• **Your goal**
For the data below, restate word for word only the lines from the line containing "One such FCNC" through the line containing "transisiton with a", both ends included.

Records from a dataset:
-*-*-
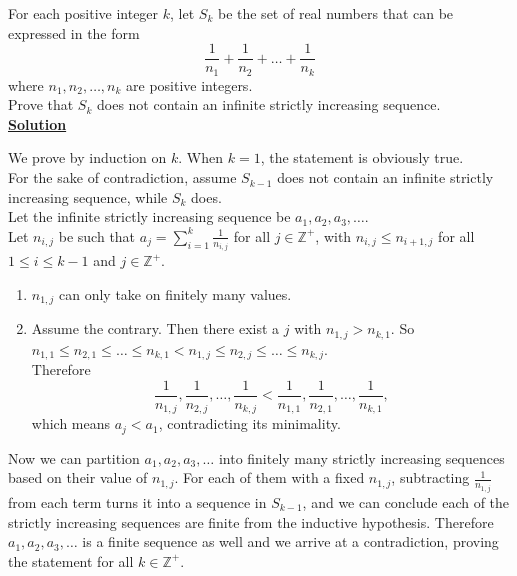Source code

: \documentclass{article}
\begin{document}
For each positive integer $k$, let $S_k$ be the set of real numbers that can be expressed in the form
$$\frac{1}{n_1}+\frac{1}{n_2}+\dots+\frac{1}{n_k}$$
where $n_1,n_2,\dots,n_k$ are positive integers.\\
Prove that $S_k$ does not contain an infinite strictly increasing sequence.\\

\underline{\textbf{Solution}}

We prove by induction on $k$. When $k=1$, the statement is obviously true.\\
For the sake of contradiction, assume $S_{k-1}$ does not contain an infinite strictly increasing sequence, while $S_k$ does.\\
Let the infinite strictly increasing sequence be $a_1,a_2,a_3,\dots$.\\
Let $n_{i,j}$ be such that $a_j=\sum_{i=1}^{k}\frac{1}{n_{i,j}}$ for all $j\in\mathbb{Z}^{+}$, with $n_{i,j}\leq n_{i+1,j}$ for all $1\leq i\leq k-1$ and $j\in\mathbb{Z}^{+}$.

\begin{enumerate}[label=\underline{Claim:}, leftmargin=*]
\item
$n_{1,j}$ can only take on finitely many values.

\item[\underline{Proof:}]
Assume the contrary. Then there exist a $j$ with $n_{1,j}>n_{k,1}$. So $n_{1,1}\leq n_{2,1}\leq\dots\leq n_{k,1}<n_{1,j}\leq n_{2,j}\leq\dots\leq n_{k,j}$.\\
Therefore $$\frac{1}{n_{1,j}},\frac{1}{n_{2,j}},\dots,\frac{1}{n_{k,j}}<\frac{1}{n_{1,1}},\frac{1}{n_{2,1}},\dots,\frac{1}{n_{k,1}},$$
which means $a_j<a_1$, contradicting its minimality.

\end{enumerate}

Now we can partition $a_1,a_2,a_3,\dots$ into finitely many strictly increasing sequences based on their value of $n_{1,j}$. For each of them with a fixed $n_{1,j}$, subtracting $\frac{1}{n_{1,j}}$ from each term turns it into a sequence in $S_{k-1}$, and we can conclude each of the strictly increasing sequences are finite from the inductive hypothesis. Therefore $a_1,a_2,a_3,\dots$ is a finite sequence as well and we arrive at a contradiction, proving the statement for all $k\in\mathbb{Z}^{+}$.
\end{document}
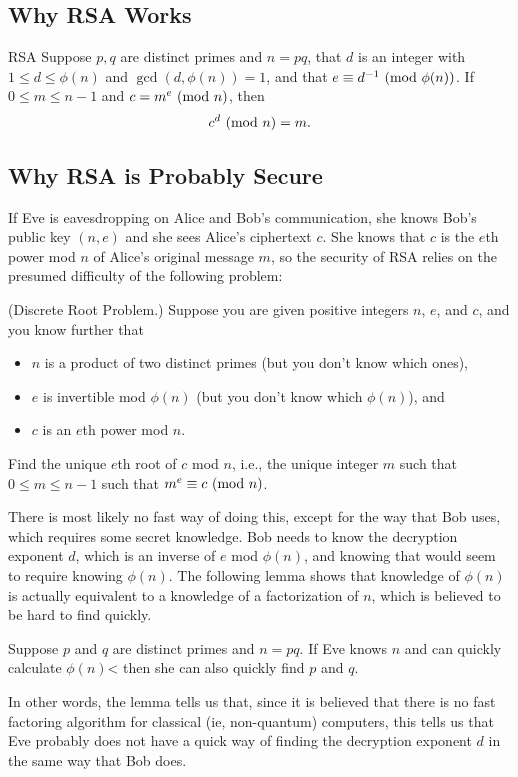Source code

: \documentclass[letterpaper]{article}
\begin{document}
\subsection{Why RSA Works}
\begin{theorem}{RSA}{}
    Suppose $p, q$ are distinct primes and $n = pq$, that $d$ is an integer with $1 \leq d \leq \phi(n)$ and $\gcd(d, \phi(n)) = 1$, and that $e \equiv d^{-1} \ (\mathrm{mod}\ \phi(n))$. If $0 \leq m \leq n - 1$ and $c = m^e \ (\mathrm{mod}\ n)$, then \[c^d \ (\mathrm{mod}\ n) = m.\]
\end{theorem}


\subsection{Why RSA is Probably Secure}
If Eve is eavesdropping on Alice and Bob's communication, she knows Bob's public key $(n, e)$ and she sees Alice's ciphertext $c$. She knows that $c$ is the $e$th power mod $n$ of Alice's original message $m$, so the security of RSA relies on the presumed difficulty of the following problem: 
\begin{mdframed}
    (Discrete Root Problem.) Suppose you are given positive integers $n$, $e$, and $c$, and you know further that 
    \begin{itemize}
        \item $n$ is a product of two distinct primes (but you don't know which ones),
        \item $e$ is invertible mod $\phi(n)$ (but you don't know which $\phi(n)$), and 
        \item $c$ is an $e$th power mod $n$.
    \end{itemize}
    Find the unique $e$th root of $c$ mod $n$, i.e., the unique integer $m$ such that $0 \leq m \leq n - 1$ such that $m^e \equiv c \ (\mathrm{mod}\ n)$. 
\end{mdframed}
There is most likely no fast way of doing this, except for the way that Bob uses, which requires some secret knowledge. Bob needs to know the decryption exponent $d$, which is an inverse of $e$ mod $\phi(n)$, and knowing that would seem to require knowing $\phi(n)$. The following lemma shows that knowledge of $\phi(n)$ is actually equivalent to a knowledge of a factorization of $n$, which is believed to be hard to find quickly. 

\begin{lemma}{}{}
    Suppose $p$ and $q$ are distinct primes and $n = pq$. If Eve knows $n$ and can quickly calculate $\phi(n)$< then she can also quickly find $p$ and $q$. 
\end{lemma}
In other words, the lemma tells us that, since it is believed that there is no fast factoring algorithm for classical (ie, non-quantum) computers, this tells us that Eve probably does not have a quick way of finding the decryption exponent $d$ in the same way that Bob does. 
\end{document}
-*-*-
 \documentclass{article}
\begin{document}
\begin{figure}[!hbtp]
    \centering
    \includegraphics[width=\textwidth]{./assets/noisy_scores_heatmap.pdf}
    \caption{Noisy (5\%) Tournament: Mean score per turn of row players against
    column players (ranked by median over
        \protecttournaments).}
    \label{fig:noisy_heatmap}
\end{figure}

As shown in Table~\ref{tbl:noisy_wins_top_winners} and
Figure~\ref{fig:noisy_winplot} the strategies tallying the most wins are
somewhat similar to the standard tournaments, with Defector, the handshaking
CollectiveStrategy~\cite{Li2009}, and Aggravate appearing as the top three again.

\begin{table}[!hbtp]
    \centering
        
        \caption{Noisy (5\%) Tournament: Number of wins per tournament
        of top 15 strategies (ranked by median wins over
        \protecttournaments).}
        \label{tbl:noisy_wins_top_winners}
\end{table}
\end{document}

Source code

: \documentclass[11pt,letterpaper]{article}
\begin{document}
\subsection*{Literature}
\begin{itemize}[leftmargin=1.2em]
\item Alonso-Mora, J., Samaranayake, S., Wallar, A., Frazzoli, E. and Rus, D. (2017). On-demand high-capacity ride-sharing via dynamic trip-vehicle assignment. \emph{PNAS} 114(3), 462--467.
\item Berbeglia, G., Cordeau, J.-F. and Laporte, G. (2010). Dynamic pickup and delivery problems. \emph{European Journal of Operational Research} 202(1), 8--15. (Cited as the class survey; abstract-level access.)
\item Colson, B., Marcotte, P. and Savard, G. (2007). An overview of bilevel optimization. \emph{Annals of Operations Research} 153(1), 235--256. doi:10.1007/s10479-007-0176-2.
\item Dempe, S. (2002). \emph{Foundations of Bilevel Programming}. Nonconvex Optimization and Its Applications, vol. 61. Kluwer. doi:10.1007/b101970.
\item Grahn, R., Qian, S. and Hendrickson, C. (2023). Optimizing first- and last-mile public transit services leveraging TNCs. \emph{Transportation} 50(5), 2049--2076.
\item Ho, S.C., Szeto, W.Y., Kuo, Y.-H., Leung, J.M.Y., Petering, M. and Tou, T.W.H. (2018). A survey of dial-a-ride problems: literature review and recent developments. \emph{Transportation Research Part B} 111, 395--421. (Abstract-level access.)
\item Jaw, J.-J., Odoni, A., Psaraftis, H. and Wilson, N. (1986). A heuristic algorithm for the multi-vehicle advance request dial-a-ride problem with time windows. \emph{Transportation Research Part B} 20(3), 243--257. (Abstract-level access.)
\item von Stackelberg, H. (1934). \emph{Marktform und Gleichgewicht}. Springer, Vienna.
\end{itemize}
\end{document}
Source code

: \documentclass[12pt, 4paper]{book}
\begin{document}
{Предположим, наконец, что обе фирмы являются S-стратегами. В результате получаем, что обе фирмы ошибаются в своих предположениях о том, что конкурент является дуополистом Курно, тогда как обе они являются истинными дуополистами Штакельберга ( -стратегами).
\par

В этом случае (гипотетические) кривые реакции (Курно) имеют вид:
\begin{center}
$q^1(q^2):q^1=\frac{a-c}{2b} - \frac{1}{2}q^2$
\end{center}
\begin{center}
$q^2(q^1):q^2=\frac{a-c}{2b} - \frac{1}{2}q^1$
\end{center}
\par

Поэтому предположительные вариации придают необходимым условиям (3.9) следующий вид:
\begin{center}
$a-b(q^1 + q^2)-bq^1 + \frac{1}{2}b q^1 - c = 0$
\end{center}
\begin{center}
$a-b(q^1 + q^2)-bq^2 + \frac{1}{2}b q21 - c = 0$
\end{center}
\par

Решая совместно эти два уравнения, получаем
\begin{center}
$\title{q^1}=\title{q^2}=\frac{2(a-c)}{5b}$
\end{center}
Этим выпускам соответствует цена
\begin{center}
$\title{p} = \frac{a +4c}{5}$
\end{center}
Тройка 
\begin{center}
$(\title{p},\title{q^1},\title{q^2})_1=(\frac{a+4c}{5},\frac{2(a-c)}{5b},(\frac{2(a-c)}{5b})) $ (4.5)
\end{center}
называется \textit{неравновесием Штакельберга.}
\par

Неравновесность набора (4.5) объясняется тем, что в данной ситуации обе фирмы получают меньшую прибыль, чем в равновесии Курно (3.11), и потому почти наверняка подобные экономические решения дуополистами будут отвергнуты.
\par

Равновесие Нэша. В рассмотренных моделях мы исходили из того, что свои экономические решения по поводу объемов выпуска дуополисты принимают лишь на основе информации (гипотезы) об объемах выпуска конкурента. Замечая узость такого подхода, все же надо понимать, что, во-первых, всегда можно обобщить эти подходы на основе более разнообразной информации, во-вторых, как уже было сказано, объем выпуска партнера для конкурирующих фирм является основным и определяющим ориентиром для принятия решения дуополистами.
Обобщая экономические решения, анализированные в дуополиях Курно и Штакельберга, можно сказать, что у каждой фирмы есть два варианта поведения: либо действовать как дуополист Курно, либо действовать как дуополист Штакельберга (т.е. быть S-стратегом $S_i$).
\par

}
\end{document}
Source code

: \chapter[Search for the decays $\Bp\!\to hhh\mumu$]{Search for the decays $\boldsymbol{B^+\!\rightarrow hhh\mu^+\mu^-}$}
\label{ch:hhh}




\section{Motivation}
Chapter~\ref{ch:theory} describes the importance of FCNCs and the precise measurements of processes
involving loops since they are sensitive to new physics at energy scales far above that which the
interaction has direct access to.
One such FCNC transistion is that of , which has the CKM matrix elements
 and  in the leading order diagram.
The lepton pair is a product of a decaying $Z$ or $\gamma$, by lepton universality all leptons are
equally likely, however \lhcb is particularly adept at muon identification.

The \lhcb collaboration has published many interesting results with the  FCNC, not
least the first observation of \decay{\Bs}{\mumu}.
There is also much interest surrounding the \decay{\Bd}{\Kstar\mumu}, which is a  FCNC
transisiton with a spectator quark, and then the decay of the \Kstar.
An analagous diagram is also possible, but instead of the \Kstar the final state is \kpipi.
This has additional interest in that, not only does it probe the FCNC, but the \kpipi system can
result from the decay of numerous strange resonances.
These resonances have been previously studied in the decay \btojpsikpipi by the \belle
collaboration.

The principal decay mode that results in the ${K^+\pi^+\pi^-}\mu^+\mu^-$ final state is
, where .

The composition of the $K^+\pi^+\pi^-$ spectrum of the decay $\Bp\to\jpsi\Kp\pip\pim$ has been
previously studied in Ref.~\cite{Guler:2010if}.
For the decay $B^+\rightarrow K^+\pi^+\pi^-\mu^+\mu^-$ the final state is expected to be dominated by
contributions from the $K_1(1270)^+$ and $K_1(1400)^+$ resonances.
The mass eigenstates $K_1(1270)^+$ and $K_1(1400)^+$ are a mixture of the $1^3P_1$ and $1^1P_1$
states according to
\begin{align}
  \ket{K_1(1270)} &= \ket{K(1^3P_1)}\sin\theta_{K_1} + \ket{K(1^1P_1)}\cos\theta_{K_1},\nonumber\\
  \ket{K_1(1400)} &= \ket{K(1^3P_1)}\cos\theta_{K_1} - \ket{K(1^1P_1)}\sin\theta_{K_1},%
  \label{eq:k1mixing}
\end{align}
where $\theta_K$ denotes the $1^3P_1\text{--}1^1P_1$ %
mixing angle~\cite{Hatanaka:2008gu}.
-*-*-
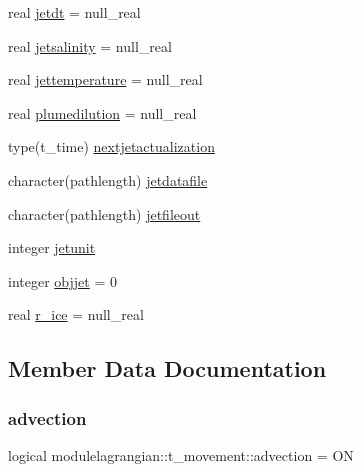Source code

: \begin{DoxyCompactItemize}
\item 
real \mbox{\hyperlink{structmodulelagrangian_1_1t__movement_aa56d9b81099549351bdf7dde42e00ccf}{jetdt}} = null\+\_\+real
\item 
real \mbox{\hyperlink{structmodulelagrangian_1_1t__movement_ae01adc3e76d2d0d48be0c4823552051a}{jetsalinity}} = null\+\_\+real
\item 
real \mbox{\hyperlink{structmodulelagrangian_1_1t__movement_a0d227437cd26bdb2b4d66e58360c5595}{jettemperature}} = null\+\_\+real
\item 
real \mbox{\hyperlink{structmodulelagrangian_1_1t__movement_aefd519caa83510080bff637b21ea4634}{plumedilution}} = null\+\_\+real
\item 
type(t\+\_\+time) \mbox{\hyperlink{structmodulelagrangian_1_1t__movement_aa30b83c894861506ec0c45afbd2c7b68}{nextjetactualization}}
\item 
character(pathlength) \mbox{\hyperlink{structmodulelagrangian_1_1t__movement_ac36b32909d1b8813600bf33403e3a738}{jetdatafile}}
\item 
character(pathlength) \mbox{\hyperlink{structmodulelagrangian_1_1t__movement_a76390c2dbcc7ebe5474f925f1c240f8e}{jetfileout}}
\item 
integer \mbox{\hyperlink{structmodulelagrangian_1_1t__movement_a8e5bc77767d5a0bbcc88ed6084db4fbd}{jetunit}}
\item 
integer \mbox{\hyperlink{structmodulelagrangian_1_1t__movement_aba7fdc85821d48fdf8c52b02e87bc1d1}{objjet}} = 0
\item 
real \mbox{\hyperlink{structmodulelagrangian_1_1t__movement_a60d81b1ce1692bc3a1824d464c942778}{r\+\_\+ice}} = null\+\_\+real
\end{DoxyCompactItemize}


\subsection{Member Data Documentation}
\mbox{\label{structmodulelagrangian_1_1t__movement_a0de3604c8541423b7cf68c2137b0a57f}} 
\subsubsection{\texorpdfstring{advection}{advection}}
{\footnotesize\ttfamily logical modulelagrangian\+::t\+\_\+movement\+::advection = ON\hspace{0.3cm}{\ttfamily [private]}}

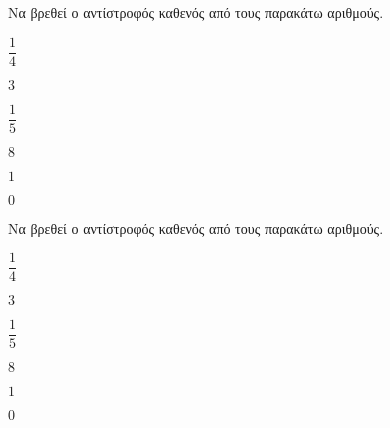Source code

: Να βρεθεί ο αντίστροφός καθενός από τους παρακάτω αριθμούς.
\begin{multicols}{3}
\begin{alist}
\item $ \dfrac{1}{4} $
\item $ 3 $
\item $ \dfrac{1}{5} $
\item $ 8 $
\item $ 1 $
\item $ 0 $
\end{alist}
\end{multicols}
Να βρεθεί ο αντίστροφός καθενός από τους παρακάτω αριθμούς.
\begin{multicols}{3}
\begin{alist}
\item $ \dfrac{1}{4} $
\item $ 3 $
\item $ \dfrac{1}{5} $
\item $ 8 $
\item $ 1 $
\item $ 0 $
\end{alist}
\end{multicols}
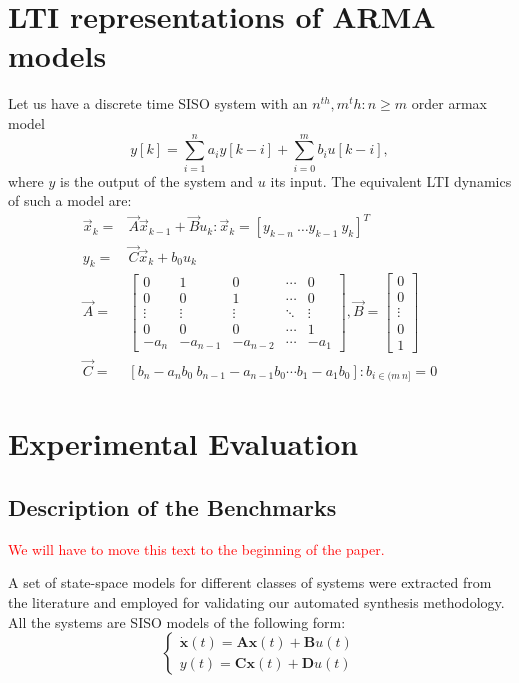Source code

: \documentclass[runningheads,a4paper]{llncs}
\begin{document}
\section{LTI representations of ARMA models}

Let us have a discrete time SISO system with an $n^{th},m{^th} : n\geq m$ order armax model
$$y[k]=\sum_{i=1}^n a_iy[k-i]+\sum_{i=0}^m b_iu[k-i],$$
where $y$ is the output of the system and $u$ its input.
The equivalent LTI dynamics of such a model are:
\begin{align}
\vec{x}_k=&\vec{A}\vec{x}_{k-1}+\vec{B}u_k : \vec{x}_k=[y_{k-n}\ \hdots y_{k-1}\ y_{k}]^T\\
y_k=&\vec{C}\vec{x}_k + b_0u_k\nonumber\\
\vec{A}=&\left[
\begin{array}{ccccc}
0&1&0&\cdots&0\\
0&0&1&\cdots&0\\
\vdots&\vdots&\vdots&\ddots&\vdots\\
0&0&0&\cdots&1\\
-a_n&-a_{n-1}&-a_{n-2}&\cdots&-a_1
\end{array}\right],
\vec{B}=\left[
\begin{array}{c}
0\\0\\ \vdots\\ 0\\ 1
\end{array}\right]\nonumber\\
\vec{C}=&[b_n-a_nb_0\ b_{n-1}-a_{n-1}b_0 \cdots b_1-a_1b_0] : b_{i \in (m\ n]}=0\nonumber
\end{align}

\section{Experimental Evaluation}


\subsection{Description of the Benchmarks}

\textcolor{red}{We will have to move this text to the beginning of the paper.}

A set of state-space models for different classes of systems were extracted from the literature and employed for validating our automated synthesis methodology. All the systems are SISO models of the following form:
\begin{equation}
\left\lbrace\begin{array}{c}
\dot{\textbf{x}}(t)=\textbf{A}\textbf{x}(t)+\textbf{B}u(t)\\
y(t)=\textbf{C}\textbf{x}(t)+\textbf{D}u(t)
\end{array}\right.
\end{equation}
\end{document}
-*-*-
• **Reply to the exercise**
One such FCNC transistion is that of , which has the CKM matrix elements
 and  in the leading order diagram.
The lepton pair is a product of a decaying $Z$ or $\gamma$, by lepton universality all leptons are
equally likely, however \lhcb is particularly adept at muon identification.

The \lhcb collaboration has published many interesting results with the  FCNC, not
least the first observation of \decay{\Bs}{\mumu}.
There is also much interest surrounding the \decay{\Bd}{\Kstar\mumu}, which is a  FCNC
transisiton with a spectator quark, and then the decay of the \Kstar.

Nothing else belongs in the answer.